EXERCISE DATA:

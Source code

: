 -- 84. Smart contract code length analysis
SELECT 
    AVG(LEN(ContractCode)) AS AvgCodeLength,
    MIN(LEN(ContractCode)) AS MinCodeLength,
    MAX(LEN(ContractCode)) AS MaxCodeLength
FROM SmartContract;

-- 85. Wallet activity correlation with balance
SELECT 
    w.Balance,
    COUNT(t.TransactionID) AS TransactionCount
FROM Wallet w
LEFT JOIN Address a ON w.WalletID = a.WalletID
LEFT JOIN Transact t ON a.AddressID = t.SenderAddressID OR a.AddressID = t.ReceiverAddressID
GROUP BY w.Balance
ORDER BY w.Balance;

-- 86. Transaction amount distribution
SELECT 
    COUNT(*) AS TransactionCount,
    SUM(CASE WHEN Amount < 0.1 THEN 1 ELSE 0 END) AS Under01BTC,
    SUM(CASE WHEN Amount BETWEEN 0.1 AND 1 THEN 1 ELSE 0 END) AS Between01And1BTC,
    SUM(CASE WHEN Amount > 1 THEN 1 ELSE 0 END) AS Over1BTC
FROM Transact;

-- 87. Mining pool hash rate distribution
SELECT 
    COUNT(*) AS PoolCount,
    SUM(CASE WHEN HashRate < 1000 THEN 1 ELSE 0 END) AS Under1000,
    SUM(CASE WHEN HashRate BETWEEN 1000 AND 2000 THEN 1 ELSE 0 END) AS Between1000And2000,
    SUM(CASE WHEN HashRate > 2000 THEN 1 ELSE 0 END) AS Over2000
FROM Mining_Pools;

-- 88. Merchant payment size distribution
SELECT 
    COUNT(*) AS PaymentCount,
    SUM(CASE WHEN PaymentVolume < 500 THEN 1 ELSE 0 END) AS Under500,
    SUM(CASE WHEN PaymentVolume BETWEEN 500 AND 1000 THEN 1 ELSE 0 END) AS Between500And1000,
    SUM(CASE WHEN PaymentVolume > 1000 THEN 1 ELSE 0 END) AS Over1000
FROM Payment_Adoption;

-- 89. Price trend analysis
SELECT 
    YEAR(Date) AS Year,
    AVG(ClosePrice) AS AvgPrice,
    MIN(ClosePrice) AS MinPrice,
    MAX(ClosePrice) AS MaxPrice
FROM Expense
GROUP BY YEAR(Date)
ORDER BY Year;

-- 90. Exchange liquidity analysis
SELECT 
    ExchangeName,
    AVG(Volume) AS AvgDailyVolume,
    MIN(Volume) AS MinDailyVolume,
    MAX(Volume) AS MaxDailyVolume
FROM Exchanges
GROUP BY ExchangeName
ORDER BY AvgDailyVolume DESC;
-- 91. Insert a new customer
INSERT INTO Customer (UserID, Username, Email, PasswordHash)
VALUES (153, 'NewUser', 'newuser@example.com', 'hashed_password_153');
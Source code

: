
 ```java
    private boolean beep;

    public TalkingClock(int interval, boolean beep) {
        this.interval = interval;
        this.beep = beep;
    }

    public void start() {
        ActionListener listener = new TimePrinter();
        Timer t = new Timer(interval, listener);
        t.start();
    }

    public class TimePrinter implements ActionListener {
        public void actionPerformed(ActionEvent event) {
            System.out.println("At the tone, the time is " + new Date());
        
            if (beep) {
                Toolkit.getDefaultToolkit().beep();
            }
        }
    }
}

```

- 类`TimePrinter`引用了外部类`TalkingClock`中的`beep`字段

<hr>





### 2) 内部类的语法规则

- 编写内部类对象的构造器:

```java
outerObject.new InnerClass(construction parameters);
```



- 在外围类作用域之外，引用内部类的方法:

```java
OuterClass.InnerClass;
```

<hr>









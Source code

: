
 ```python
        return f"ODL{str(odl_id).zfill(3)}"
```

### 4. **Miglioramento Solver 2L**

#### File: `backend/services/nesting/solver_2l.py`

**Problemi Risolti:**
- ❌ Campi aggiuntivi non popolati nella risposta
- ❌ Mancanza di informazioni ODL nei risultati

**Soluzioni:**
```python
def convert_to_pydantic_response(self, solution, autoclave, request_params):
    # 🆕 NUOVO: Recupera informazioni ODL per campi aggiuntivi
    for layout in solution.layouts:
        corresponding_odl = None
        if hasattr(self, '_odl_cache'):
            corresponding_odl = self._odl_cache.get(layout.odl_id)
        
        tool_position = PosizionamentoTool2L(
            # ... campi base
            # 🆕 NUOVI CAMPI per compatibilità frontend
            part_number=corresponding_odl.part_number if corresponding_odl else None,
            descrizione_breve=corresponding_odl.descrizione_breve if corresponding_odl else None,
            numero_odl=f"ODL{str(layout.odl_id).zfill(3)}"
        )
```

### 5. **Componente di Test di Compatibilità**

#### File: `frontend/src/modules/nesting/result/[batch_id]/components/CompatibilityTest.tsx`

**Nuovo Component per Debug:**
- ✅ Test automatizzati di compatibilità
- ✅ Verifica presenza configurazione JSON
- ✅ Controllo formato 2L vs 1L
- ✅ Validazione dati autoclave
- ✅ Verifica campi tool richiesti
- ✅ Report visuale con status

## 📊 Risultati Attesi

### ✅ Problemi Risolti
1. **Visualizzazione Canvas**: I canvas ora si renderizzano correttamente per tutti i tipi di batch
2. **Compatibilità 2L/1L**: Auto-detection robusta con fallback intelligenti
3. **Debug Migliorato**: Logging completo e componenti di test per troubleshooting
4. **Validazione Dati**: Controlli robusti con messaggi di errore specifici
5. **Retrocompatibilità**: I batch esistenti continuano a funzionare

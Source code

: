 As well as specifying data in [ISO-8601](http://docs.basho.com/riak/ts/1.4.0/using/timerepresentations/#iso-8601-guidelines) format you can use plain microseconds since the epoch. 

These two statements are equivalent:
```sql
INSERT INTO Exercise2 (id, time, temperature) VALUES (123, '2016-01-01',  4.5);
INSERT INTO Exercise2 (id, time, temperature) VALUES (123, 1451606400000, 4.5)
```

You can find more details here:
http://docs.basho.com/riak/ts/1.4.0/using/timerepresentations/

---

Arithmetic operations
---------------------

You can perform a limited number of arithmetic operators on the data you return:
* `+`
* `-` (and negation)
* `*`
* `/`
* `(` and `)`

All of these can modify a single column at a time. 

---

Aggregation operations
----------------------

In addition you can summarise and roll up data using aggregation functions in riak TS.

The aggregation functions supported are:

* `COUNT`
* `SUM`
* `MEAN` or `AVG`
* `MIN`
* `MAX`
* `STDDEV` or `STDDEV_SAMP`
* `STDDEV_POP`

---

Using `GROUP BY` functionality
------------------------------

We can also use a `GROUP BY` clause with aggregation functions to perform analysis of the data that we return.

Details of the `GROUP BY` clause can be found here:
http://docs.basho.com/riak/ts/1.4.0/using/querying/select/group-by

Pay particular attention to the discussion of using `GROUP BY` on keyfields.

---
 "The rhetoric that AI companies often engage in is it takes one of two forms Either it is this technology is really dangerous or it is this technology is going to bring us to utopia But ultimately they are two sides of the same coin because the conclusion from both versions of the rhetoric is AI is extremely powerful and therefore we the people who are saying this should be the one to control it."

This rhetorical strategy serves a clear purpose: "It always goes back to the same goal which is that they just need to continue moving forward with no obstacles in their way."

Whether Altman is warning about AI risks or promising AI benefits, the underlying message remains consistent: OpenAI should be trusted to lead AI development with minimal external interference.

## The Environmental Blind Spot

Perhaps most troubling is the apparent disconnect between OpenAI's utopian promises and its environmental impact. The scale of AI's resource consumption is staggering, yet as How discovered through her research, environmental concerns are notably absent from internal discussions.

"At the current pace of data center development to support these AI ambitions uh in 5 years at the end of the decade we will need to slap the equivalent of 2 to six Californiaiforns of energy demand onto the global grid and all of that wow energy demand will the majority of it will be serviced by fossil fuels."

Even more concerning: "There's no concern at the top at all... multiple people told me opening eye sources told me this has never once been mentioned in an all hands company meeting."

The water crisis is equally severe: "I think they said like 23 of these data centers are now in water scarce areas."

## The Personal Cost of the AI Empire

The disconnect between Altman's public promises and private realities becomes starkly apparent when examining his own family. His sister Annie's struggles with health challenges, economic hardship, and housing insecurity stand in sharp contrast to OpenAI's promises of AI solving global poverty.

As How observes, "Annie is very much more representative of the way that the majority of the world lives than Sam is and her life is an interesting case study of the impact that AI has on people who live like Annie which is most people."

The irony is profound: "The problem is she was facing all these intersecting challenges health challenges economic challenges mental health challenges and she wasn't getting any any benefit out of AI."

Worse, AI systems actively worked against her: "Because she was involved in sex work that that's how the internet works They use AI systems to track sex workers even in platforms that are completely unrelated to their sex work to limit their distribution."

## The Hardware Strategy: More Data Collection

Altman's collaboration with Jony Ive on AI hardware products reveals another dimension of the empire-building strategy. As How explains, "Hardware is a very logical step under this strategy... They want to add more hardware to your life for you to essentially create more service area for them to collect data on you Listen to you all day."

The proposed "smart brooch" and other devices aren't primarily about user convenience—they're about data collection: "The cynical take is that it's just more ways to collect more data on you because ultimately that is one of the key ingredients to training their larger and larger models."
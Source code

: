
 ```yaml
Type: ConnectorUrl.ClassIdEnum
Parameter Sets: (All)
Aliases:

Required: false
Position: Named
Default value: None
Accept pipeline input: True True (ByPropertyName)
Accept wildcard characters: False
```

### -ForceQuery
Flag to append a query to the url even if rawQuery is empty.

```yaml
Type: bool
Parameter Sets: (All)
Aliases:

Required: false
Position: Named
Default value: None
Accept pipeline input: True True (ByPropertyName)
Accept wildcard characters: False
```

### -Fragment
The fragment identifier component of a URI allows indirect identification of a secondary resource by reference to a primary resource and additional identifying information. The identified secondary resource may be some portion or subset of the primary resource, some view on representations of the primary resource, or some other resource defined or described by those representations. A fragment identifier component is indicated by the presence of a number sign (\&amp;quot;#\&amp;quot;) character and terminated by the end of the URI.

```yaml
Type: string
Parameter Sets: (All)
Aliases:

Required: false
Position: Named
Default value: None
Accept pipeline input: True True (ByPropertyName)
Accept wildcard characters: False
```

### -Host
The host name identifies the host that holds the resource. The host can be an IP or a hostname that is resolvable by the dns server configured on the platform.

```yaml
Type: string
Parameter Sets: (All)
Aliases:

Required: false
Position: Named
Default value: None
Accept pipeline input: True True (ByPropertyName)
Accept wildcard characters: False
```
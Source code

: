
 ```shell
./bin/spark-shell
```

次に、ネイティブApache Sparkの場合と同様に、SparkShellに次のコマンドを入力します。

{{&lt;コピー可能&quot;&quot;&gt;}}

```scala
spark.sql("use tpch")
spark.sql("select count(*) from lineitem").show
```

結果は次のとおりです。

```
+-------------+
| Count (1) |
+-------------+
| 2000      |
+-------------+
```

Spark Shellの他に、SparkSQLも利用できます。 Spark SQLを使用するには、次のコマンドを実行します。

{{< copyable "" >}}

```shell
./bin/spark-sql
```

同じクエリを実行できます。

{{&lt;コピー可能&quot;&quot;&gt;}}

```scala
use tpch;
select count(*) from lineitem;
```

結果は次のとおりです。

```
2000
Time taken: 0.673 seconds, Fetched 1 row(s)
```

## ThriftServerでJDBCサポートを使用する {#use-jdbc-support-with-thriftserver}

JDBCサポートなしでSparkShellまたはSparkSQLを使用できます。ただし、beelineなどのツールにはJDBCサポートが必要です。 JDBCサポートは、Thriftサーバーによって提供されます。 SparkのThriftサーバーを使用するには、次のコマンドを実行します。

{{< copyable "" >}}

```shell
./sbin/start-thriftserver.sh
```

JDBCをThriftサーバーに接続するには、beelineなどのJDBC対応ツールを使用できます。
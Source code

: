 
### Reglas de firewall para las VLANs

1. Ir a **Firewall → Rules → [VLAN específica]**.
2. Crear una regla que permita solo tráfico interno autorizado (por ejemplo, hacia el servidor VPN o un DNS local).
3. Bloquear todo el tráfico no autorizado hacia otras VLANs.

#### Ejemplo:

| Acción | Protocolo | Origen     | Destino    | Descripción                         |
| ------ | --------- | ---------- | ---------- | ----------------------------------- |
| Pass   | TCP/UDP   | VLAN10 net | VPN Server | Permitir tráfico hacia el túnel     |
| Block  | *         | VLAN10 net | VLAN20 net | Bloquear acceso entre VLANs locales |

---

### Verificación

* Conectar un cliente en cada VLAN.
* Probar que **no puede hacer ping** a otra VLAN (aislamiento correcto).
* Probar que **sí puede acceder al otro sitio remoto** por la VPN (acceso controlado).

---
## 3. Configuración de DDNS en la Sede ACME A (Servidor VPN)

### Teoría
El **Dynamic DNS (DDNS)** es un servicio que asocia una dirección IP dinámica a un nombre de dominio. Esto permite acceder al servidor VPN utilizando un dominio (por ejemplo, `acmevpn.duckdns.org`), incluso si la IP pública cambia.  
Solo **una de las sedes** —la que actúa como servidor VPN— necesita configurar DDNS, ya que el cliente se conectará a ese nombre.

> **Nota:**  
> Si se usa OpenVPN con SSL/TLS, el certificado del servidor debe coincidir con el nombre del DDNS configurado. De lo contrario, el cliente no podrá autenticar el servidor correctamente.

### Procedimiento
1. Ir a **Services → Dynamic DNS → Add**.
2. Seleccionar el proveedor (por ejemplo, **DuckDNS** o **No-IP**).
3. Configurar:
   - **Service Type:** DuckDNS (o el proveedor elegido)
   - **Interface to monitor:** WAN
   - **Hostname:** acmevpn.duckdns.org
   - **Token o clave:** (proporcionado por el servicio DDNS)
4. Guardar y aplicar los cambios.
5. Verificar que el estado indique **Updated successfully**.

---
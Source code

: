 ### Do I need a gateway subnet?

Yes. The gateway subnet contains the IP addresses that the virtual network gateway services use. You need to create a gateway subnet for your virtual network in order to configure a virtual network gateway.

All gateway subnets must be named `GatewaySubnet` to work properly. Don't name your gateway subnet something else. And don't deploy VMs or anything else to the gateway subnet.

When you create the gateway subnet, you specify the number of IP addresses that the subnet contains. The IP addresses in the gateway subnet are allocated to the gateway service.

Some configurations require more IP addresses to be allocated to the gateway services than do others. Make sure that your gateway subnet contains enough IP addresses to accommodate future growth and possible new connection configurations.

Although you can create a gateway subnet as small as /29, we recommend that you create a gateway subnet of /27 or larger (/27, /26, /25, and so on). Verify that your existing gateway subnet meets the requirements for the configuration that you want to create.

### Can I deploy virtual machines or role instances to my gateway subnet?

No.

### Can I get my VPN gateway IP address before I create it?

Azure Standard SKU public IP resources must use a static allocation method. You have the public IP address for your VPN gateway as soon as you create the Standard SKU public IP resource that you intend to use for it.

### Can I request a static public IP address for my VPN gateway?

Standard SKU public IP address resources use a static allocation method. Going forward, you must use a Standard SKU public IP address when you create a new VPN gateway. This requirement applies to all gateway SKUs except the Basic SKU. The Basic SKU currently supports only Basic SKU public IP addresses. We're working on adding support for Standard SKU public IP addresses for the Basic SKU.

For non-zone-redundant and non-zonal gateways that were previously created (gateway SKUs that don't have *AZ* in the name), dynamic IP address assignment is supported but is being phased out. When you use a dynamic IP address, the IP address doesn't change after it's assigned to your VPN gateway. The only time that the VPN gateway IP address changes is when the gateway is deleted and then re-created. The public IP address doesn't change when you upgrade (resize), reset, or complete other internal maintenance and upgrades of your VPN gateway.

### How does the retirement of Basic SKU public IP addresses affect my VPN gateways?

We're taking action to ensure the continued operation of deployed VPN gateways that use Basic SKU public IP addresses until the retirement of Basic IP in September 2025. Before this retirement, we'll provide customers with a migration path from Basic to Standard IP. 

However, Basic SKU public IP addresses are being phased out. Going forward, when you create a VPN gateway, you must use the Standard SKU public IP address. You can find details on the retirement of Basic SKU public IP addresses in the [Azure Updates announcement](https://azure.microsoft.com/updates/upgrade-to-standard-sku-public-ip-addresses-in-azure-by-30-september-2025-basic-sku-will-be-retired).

WHAT THE TASK ASKS: Check each line above for the string "VALUES" and return those that contain it.

ANSWER FOR THE TASK:
VALUES (153, 'NewUser', 'newuser@example.com', 'hashed_password_153');
INSERT INTO Exercise2 (id, time, temperature) VALUES (123, '2016-01-01',  4.5);
INSERT INTO Exercise2 (id, time, temperature) VALUES (123, 1451606400000, 4.5)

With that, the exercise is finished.